- Opening Delimiter -

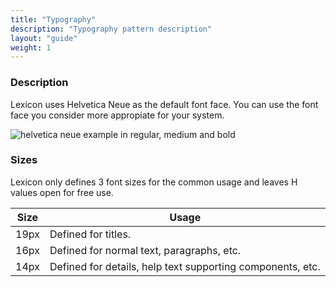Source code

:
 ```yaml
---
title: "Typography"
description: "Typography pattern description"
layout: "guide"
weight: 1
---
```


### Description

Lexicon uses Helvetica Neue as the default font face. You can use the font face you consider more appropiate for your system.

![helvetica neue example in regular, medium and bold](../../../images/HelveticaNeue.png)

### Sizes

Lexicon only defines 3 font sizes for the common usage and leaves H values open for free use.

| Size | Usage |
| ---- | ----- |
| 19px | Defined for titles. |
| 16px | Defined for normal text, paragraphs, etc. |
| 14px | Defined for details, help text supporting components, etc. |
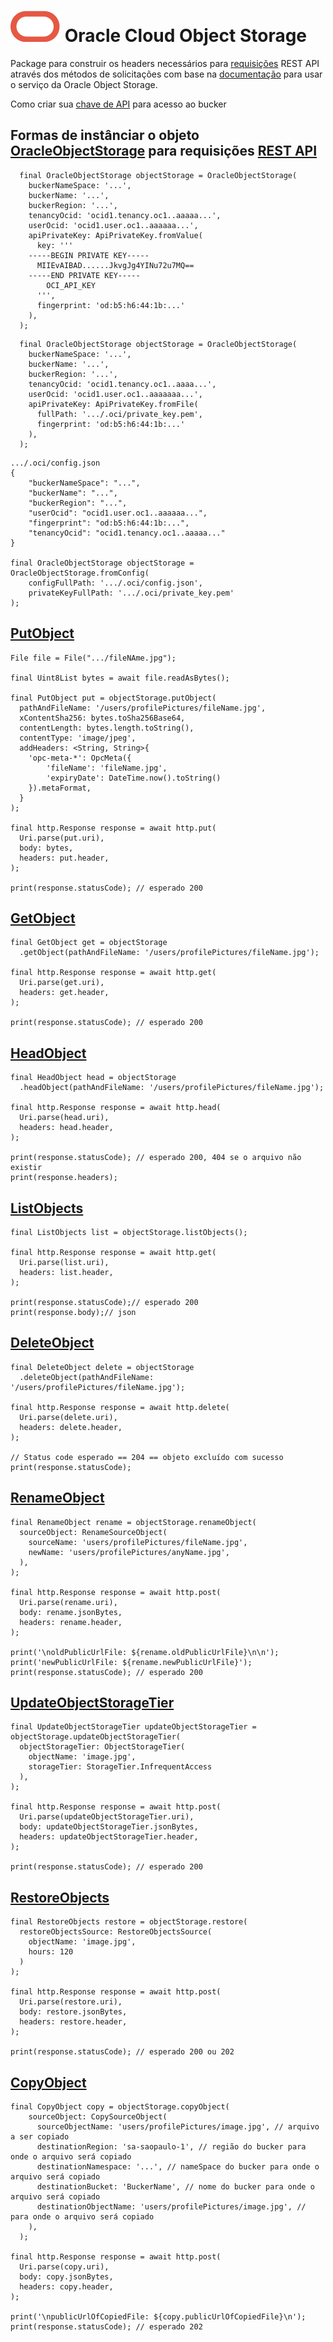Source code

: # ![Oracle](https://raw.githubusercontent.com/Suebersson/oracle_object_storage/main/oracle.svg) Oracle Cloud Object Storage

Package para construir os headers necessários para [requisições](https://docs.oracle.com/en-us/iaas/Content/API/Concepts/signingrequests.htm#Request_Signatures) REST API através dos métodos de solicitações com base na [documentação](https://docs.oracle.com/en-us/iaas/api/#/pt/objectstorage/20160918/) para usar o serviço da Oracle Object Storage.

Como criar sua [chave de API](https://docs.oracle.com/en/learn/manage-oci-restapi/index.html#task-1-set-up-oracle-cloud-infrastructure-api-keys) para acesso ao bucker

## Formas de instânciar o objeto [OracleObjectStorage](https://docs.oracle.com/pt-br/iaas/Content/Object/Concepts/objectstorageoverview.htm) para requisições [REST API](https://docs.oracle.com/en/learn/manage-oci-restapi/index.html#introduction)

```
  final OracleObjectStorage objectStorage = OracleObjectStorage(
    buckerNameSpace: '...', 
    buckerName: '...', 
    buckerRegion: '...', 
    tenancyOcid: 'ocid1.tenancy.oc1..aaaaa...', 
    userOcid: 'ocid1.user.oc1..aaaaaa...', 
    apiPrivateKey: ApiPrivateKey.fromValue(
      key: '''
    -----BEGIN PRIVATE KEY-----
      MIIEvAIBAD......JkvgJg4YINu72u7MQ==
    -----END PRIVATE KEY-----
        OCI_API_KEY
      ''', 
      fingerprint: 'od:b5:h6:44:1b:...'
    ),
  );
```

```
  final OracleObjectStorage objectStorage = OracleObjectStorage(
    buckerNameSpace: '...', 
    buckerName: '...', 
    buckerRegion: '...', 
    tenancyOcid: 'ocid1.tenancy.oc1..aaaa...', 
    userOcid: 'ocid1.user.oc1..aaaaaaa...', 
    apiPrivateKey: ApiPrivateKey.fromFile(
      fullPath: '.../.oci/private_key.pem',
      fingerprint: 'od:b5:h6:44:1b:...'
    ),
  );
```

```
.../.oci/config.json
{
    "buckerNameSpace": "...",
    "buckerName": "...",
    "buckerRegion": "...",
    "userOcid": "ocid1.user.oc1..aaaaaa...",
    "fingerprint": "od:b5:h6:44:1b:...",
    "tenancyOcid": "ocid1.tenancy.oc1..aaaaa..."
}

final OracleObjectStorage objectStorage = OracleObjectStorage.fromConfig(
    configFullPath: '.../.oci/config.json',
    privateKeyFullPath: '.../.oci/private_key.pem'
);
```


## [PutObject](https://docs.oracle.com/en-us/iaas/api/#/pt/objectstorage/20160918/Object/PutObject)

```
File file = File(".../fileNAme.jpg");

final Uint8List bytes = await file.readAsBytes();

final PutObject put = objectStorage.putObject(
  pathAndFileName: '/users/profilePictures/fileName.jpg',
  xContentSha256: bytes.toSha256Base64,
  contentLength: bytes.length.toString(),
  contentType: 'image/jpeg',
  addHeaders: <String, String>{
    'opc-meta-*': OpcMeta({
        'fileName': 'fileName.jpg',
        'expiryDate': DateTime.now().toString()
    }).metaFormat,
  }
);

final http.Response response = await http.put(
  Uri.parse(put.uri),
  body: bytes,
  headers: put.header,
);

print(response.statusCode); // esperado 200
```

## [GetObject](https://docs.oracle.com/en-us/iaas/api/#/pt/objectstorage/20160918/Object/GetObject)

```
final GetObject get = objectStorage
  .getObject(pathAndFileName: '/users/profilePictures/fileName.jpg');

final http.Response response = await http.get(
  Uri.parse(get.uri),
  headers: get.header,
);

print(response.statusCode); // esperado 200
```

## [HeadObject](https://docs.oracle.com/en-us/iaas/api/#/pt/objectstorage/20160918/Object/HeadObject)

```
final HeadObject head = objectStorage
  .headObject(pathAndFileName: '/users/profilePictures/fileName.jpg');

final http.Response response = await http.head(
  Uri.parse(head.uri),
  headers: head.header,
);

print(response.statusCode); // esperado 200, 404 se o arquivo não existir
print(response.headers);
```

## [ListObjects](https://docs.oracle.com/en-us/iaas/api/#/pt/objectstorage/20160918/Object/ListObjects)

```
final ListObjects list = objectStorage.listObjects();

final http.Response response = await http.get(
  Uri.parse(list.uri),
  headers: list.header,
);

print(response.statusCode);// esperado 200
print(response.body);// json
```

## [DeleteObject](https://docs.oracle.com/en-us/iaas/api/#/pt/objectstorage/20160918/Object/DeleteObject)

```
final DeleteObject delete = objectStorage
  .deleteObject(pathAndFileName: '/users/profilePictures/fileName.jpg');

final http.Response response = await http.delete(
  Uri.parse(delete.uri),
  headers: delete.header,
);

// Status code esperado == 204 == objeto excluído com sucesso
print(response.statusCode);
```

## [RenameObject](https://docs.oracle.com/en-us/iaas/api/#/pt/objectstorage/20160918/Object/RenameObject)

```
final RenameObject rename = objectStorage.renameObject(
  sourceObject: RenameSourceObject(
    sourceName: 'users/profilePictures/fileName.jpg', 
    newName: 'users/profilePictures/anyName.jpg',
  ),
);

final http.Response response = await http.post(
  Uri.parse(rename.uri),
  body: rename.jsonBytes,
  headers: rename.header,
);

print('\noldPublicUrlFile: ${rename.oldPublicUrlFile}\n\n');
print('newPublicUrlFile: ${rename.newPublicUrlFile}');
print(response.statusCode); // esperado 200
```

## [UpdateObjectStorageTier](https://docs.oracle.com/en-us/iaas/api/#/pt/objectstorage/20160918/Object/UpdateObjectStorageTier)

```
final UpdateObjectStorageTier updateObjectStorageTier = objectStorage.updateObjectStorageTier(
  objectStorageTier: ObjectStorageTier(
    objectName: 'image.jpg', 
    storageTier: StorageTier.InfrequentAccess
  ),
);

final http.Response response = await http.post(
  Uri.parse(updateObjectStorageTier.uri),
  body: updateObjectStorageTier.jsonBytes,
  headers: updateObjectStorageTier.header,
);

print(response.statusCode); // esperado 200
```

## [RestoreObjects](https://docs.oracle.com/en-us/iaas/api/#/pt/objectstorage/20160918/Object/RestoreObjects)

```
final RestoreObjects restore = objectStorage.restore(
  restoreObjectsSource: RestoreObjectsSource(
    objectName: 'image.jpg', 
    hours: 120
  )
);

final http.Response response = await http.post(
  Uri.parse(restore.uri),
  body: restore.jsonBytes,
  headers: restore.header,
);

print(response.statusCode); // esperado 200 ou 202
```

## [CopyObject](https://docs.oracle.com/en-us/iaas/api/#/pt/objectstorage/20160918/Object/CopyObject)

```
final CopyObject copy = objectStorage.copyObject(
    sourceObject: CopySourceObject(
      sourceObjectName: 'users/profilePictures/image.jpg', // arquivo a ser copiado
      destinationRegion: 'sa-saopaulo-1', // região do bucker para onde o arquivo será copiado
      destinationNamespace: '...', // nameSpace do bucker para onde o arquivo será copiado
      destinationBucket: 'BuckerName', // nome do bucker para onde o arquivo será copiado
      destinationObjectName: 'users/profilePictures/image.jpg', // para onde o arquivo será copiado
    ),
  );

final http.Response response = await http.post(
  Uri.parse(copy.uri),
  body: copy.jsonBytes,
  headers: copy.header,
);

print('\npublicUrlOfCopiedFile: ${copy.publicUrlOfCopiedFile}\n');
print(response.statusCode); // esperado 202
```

- Closing Delimiter -

From the data, pick out every line that includes "RenameObject".

#### Your solution
## [RenameObject](https://docs.oracle.com/en-us/iaas/api/#/pt/objectstorage/20160918/Object/RenameObject)
final RenameObject rename = objectStorage.renameObject(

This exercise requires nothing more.